Covidien Parietex Hernia Patch Caused Bowel Obstruction: Lawsuit

A registered nurse has filed a product liability lawsuit over problems with the Covidien Parietex hernia patch, indicating that an unreasonably dangerous and defective design led to a bowel obstruction and the need for multiple hernia revision surgeries.

The complaint (PDF) was filed by Edgar Oliver in the U.S. District Court for the Southern District of Mississippi on June 23, pursuing claims against Covidien, its parent company, Medtronic, and Tyco Health Group as defendants.

Covidien Parietex is a two-sided hernia patch, which has been commonly used in recent years during certain ventral hernia repair surgeries. The composite mesh is coated with a protective, absorbable collagen barrier that is intended to prevent tissue attachment. However, the lawsuit alleges this barrier and other design elements, including the use of polyester, actually result in a high rate of failure and complications with the hernia patch.

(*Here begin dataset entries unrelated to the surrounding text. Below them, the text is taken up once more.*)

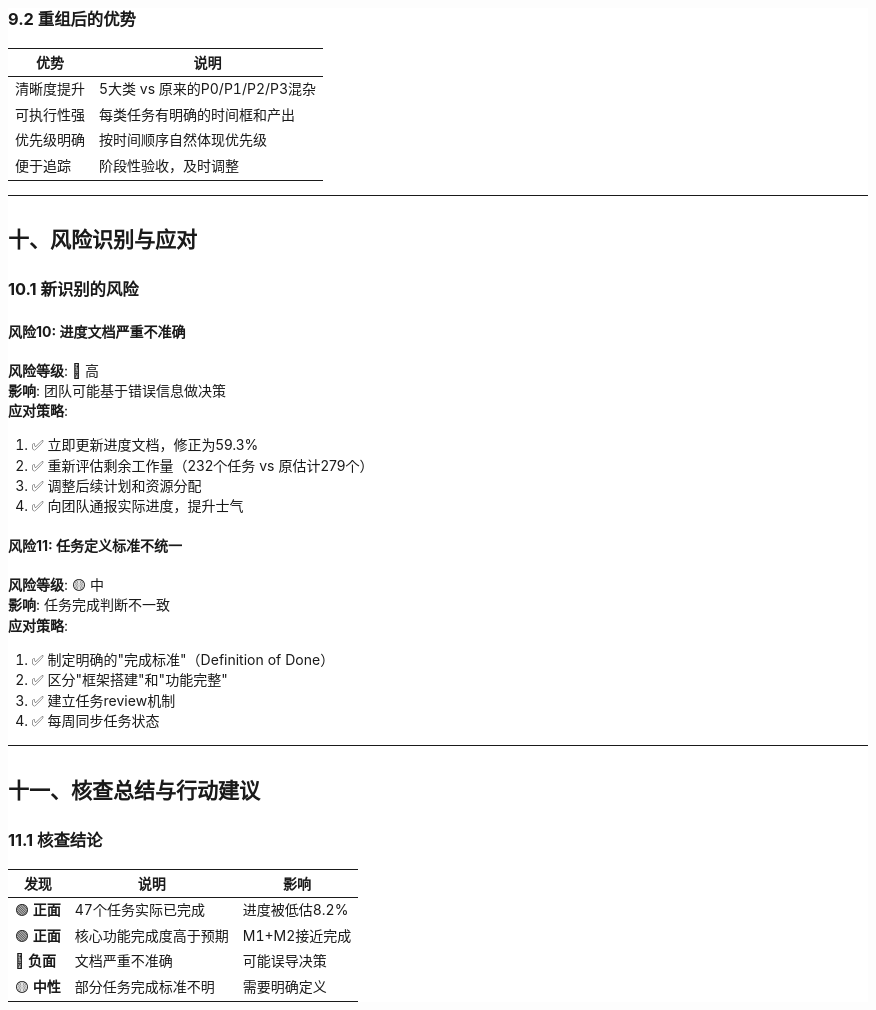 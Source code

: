 ### 9.2 重组后的优势

| 优势 | 说明 |
|------|------|
| 清晰度提升 | 5大类 vs 原来的P0/P1/P2/P3混杂 |
| 可执行性强 | 每类任务有明确的时间框和产出 |
| 优先级明确 | 按时间顺序自然体现优先级 |
| 便于追踪 | 阶段性验收，及时调整 |

---

## 十、风险识别与应对

### 10.1 新识别的风险

#### 风险10: 进度文档严重不准确

**风险等级**: 🔴 高  
**影响**: 团队可能基于错误信息做决策  
**应对策略**:
1. ✅ 立即更新进度文档，修正为59.3%
2. ✅ 重新评估剩余工作量（232个任务 vs 原估计279个）
3. ✅ 调整后续计划和资源分配
4. ✅ 向团队通报实际进度，提升士气

#### 风险11: 任务定义标准不统一

**风险等级**: 🟡 中  
**影响**: 任务完成判断不一致  
**应对策略**:
1. ✅ 制定明确的"完成标准"（Definition of Done）
2. ✅ 区分"框架搭建"和"功能完整"
3. ✅ 建立任务review机制
4. ✅ 每周同步任务状态

---

## 十一、核查总结与行动建议

### 11.1 核查结论

| 发现 | 说明 | 影响 |
|------|------|------|
| 🟢 **正面** | 47个任务实际已完成 | 进度被低估8.2% |
| 🟢 **正面** | 核心功能完成度高于预期 | M1+M2接近完成 |
| 🔴 **负面** | 文档严重不准确 | 可能误导决策 |
| 🟡 **中性** | 部分任务完成标准不明 | 需要明确定义 |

According to allegations raised in the Covidien Parietex patch lawsuit, the product was defective due to high rates of failure, injury and complications reported by individuals nationwide, indicating that the hernia mesh fails to perform as intended and requires frequent and often debilitating re-operations.

Oliver is a registered nurse, and indicates that he underwent umbilical hernia repair surgery in November 2014. At that time, he was implanted with a Parietex Composite Ventral Patch. However, just two years later, he began to suffer severe abdominal pain and was diagnosed with a bowel obstruction in November 2016. Doctors found extremely dense and inflamed adhesions on his abdominal wall, which were too thick to surgically address at the time.

A knot in his small bowel had to be cut out, along with the Parietex patch. However, following a long period of recuperation, Oliver had to undergo surgery again in February 2018 due to an incarcerated incisional hernia related to the first revision surgery, at which time he was hospitalized for six days and had to undergo eight weeks of recuperation at home.

“Defendants’ Parietex Composite Ventral Patch is a defective product,” the lawsuit states. “The Parietex Composite Ventral Patch contains polyester. Polyester is more likely to cause severe inflammation than polypropylene, and polyester is not as strong as polypropylene.”

The complaint raises claims similar to those presented in a number of other Covidien Parietex hernia patch lawsuits being pursued by individuals who have experienced problems associated with the design.

In addition to claims over problems with Parietex mesh, there are also a number of similar allegations being raised in complaints filed over other hernia repair products sold over the past decade, including Bard hernia mesh lawsuits, Atrium C-Qur lawsuits and Ethicon Physiomesh lawsuits.

Claims involving each of those hernia mesh products have since been consolidated in the federal court system, as part of different multidistrict litigations (MDLs). The Covidien hernia mesh lawsuits were centralized earlier this month before U.S. District Judge Patti B. Saris in the District of Massachusetts.